Häufigste Unfallursache ist überhöhte Geschwindigkeit
Unfallursache Nummer Eins ist nach Sievers Überzeugung nach wie vor die überhöhte Geschwindigkeit. Und auch deshalb will man vor allem denen beikommen, die immer wieder zu heftig aufs Gaspedal drücken. Um jedoch aus einer Ordnungswidrigkeit auf der Straße eine Straftat machen zu können, braucht es mehr als nur den Nachweis, dass jemand mit 100 Sachen durch die Stadt gebrettert ist.
Wichtig ist zum Beispiel belegen zu können, dass ein Beschuldigter tatsächlich den Vorsatz hatte, auf einer bestimmten Strecke die höchstmögliche Geschwindigkeit zu erreichen. Diese sogenannten Beschleunigungsrennen brauchen noch nicht mal einen Herausforderer in einem zweiten Auto. Zudem ist für eine Strafverfolgung die Prognose unverzichtbar, „das wird derjenige wieder tun“, so Sievers. Die Behörden betreten in solchen Fällen durchaus „juristisches Neuland“, sagte der Polizeidirektor nach einem Blick auf die Zahlen des vergangenen Jahres.

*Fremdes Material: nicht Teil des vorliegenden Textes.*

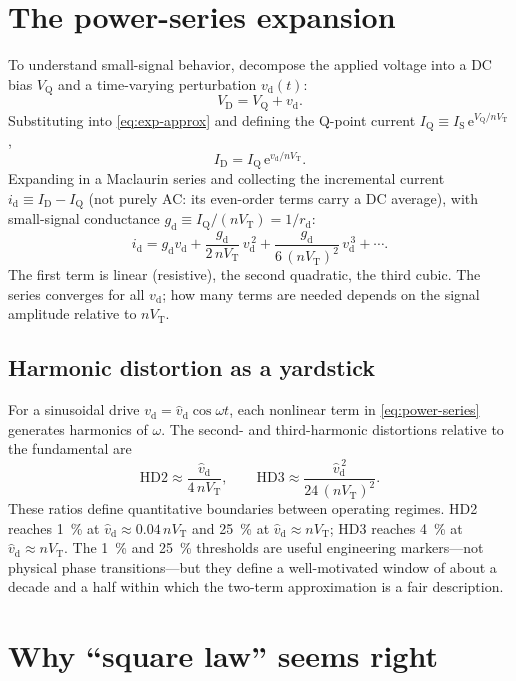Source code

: \documentclass[12pt]{article}
\newcommand{\ID}{I_{\mathrm{D}}}
\newcommand{\VD}{V_{\mathrm{D}}}
\newcommand{\IS}{I_{\mathrm{S}}}
\newcommand{\VT}{V_{\mathrm{T}}}
\newcommand{\VQ}{V_{\mathrm{Q}}}
\newcommand{\IQ}{I_{\mathrm{Q}}}
\newcommand{\vd}{v_{\mathrm{d}}}
\newcommand{\id}{i_{\mathrm{d}}}
\newcommand{\gd}{g_{\mathrm{d}}}
\newcommand{\rd}{r_{\mathrm{d}}}
\newcommand{\vhd}{\hat{v}_{\mathrm{d}}}
\newcommand{\eu}{\mathrm{e}}
\begin{document}
\section*{The power-series expansion}

To understand small-signal behavior, decompose the applied voltage into a DC bias $\VQ$ and a time-varying perturbation $\vd(t)$:
\[
  \VD = \VQ + \vd.
\]
Substituting into \eqref{eq:exp-approx} and defining the Q-point current $\IQ \equiv \IS\, \eu^{\VQ / n \VT}$,
\[
  \ID = \IQ\, \eu^{\vd / n \VT}.
\]
Expanding in a Maclaurin series and collecting the incremental current $\id \equiv \ID - \IQ$ (not purely AC: its even-order terms carry a DC average), with small-signal conductance $\gd \equiv \IQ / (n\VT) = 1/\rd$:
\begin{equation}
  \id = \gd \vd + \frac{\gd}{2\, n \VT}\, \vd^{\,2} + \frac{\gd}{6\,(n \VT)^2}\, \vd^{\,3} + \cdots.
  \label{eq:power-series}
\end{equation}
The first term is linear (resistive), the second quadratic, the third cubic. The series converges for all $\vd$; how many terms are needed depends on the signal amplitude relative to $n\VT$.

\subsection*{Harmonic distortion as a yardstick}

For a sinusoidal drive $\vd = \vhd \cos\omega t$, each nonlinear term in \eqref{eq:power-series} generates harmonics of $\omega$. The second- and third-harmonic distortions relative to the fundamental are
\begin{equation}
  \mathrm{HD2} \approx \frac{\vhd}{4\, n \VT}, \qquad
  \mathrm{HD3} \approx \frac{\vhd^{\,2}}{24\,(n \VT)^2}.
  \label{eq:hd}
\end{equation}
These ratios define quantitative boundaries between operating regimes. HD2 reaches \SI{1}{\percent} at $\vhd \approx 0.04\,n\VT$ and \SI{25}{\percent} at $\vhd \approx n\VT$; HD3 reaches \SI{4}{\percent} at $\vhd \approx n\VT$. The \SI{1}{\percent} and \SI{25}{\percent} thresholds are useful engineering markers---not physical phase transitions---but they define a well-motivated window of about a decade and a half within which the two-term approximation is a fair description.

\section*{Why ``square law'' seems right}
\end{document}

Drei Kinder verunglückten auf dem Schulweg
Im Vergleich zu 2019 ging die Zahl der Unfälle in 2020 um 2882 (-10,9 %) auf 23.473 zurück. Das ist der niedrigste Stand seit mindestens zehn Jahren - wie bei den Verunglückten, von denen die Polizei 1842 registrierte, was ein Minus von 363 bedeutet. Sieben dieser Unfallopfer starben, 298 wurden schwer, 1537 leicht verletzt. 307 (-24 %) der Verunglückten waren Fußgänger, 165 (-12,7 %) Kinder und 252 (-7,4 %) Senioren, „bei denen es nach Jahren des Anstiegs eine Trendwende gegeben hat“, so Sievers. Drei Kinder verunglückten auf dem Schulweg, nachdem im Jahr zuvor noch 24 zu Opfern des Straßenverkehrs geworden waren.
Doch die Coronaeffekte hatten auch ihre Schattenseiten: In geschlossenen Schulen war plötzlich keine Verkehrserziehung für mehr Sicherheit mehr möglich. Um dennoch an die Jüngsten im Straßenverkehr heranzukommen, drehte die Polizei Erklärvideos, die bislang immerhin 12.000 Mal angeklickt wurden. Durchaus ein Erfolg, der aber deutlich geschlagen wird von der sonst gängigen Praxis. In Essens vier Jugendverkehrsschulen werden jährlich 40.000 Kinder fit gemacht.
Die Polizei zählte deutlich mehr Unfälle mit Radlern
Die dort angebotenen Fahrrad- und Pedelec-Kurse fielen dem Virus größtenteils ebenfalls zum Opfer, während die Entwicklung der Unfälle mit den elektrisch unterstützten Drahteseln durchaus besorgniserregend ist: Der Verzicht auf den Öffentlichen Nahverkehr, mehr Homeoffice und die Suche nach alternativer Betätigung in Lockdown-Zeiten hat dazu geführt, dass sich die Essener vermehrt aufs Fahrrad geschwungen haben.
Zu viele von waren offenbar nicht wirklich sattelfest: Die Alleinunfälle, bei denen Rad- wie Pedelecfahrer verunglückten, stiegen gegenüber dem Vorjahr um 28 Prozentpunkte auf 137. Etwa jeder fünfte davon passierte mit einem E-Bike. Insgesamt zählte die Polizei 431 verunglückte Pedalritter. 2019 waren es 31, vor fünf Jahren sogar 170 weniger. 2020, sagt Sievers, war „ein ganz besonderes Jahr“ - auch auf Essens Straßen.